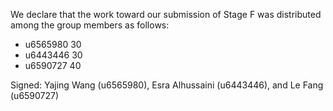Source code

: We declare that the work toward our submission of Stage F was distributed among the group members as follows:

* u6565980 30
* u6443446 30
* u6590727 40

Signed: Yajing Wang  (u6565980), Esra Alhussaini (u6443446), and Le Fang (u6590727)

ABOUT THIS TASK >> Repeat each record exactly as shown above, dropping all images.

EXPECTED ANSWER >>
Source code

: We declare that the work toward our submission of Stage F was distributed among the group members as follows:

* u6565980 30
* u6443446 30
* u6590727 40

Signed: Yajing Wang  (u6565980), Esra Alhussaini (u6443446), and Le Fang (u6590727)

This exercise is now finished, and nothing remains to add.